BY CHRISTOPHER WRAY
(Wray was an associate deputy attorney general in the Justice Department at the time of the 9/11 attacks.)
THOSE of us who lived through 9/11 will always remember exactly where we were and what we were doing when the United States was attacked. As a new Justice Department official, I spent much of the day in a jam-packed command center at FBI Headquarters. There was a swirl of activity and emotion—concern for loved ones, anger toward those who attacked us, uncertainty about what might be next. But I will never forget the incredible sense of solidarity in that room. We were united in our resolve to find those responsible and determined to prevent another attack.
Now, two decades later, the threats have evolved, but the hard-earned lessons of September 11, 2001, still provide the playbook for confronting today’s challenges.
After 9/11, the country united behind a common purpose. We focused on disruption—gathering intelligence to stop bad actors before they could attack.

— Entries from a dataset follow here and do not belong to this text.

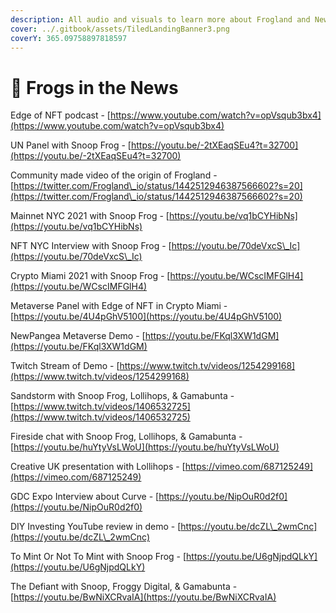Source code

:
 ```yaml
---
description: All audio and visuals to learn more about Frogland and NewPangea.
cover: ../.gitbook/assets/TiledLandingBanner3.png
coverY: 365.09758897818597
---
```


# 🎥 Frogs in the News

Edge of NFT podcast - [https://www.youtube.com/watch?v=opVsqub3bx4](https://www.youtube.com/watch?v=opVsqub3bx4)

UN Panel with Snoop Frog - [https://youtu.be/-2tXEaqSEu4?t=32700](https://youtu.be/-2tXEaqSEu4?t=32700)

Community made video of the origin of Frogland - [https://twitter.com/Frogland\_io/status/1442512946387566602?s=20](https://twitter.com/Frogland\_io/status/1442512946387566602?s=20)

Mainnet NYC 2021 with Snoop Frog - [https://youtu.be/vq1bCYHibNs](https://youtu.be/vq1bCYHibNs)

NFT NYC Interview with Snoop Frog - [https://youtu.be/70deVxcS\_Ic](https://youtu.be/70deVxcS\_Ic)

Crypto Miami 2021 with Snoop Frog - [https://youtu.be/WCscIMFGlH4](https://youtu.be/WCscIMFGlH4)

Metaverse Panel with Edge of NFT in Crypto Miami - [https://youtu.be/4U4pGhV5100](https://youtu.be/4U4pGhV5100)

NewPangea Metaverse Demo - [https://youtu.be/FKql3XW1dGM](https://youtu.be/FKql3XW1dGM)

Twitch Stream of Demo - [https://www.twitch.tv/videos/1254299168](https://www.twitch.tv/videos/1254299168)

Sandstorm with Snoop Frog, Lollihops, & Gamabunta - [https://www.twitch.tv/videos/1406532725](https://www.twitch.tv/videos/1406532725)

Fireside chat with Snoop Frog, Lollihops, & Gamabunta - [https://youtu.be/huYtyVsLWoU](https://youtu.be/huYtyVsLWoU)

Creative UK presentation with Lollihops - [https://vimeo.com/687125249](https://vimeo.com/687125249)

GDC Expo Interview about Curve - [https://youtu.be/NipOuR0d2f0](https://youtu.be/NipOuR0d2f0)

DIY Investing YouTube review in demo - [https://youtu.be/dcZL\_2wmCnc](https://youtu.be/dcZL\_2wmCnc)

To Mint Or Not To Mint with Snoop Frog - [https://youtu.be/U6gNjpdQLkY](https://youtu.be/U6gNjpdQLkY)

The Defiant with Snoop, Froggy Digital, & Gamabunta - [https://youtu.be/BwNiXCRvaIA](https://youtu.be/BwNiXCRvaIA)
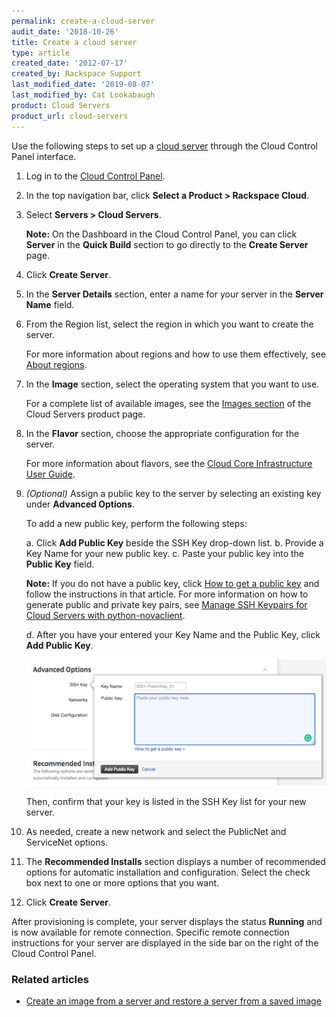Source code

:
 ```yaml
---
permalink: create-a-cloud-server
audit_date: '2018-10-26'
title: Create a cloud server
type: article
created_date: '2012-07-17'
created_by: Rackspace Support
last_modified_date: '2019-08-07'
last_modified_by: Cat Lookabaugh
product: Cloud Servers
product_url: cloud-servers
---
```


Use the following steps to set up a [cloud
server](https://www.rackspace.com/cloud/servers) through the Cloud
Control Panel interface.

1. Log in to the [Cloud Control Panel](https://login.rackspace.com).

2. In the top navigation bar, click **Select a Product > Rackspace Cloud**.

3. Select **Servers > Cloud Servers**.

    **Note:** On the Dashboard in the Cloud Control Panel, you can click
    **Server** in the **Quick Build** section to go directly to the **Create Server** page.

4.  Click **Create Server**.

5.  In the **Server Details** section, enter a name for your server in
    the **Server Name** field.

6.  From the Region list, select the region in which you want to create
    the server.

    For more information about regions and how to use them effectively, see [About regions](https://docs-ospc.rackspace.com/support/how-to/cloud-servers/about-regions).

7.  In the **Image** section, select the operating system that you want to
    use.

    For a complete list of available images, see the [Images section](https://docs-ospc.rackspace.com/support/how-to/cloud-servers/hidden-base-images/)
    of the Cloud Servers product page.

8.  In the **Flavor** section, choose the appropriate configuration for
    the server.

    For more information about flavors, see the [Cloud Core Infrastructure User Guide](https://docs.rackspace.com/docs/user-guides/infrastructure/cloud-config/compute/cloud-servers-product-concepts/flavor-class/#cloud-servers-flavor-class).

9.  *(Optional)* Assign a public key to the server by selecting an
    existing key under **Advanced Options**.

    To add a new public key, perform the following steps:

    a. Click **Add Public Key** beside the SSH Key drop-down list.
    b. Provide a Key Name for your new public key.
    c. Paste your public key into the **Public Key** field.

       **Note:** If you do not have a public key, click [How to get a public key](https://docs-ospc.rackspace.com/support/how-to/cloud-servers/connecting-to-a-server-using-ssh-on-linux-or-mac-os)
       and follow the instructions in that article. For more information on how
       to generate public and private key pairs, see
       [Manage SSH Keypairs for Cloud Servers with python-novaclient](https://docs-ospc.rackspace.com/support/how-to/cloud-servers/manage-ssh-key-pairs-for-cloud-servers-with-python-novaclient).

    d. After you have your entered your Key Name and the Public Key, click **Add Public Key**.

    <img src="create-server-add-public-key.png" alt="" title="">

    Then, confirm that your key is listed in the SSH Key list for your new
    server.

10. As needed, create a new network and select the PublicNet and
    ServiceNet options.

11. The **Recommended Installs** section displays a number of recommended options
    for automatic installation and configuration. Select the check box next to
    one or more options that you want.

12. Click **Create Server**.

After provisioning is complete, your server displays the status **Running** and
is now available for remote connection. Specific remote connection instructions
for your server are displayed in the side bar on the right of the Cloud Control
Panel.

### Related articles

- [Create an image from a server and restore a server from a saved image](https://docs-ospc.rackspace.com/support/how-to/cloud-servers/create-an-image-of-a-server-and-restore-a-server-from-a-saved-image)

All levels of government removed barriers that had stifled collaboration and prevented information-sharing. Federal agencies strengthened relationships with state and local partners, whose front-line observations proved essential. And with the backing of the American people, a generation of public servants answered the call to tackle the new terrorism threat.
As a result of changes made in response to 9/11—and thanks to a lot of hard work by the FBI and our partners and some good fortune—we have not experienced another large-scale attack from a foreign terrorist organization on American soil. But make no mistake: As the Islamic State attack and tragic loss of 13 brave American service members and nearly 200 Afghans in Kabul last month painfully reminded us, the threat has not disappeared. To the contrary, over the past 20 years, as technology advanced and the world became more interconnected, familiar threats transformed and new ones emerged.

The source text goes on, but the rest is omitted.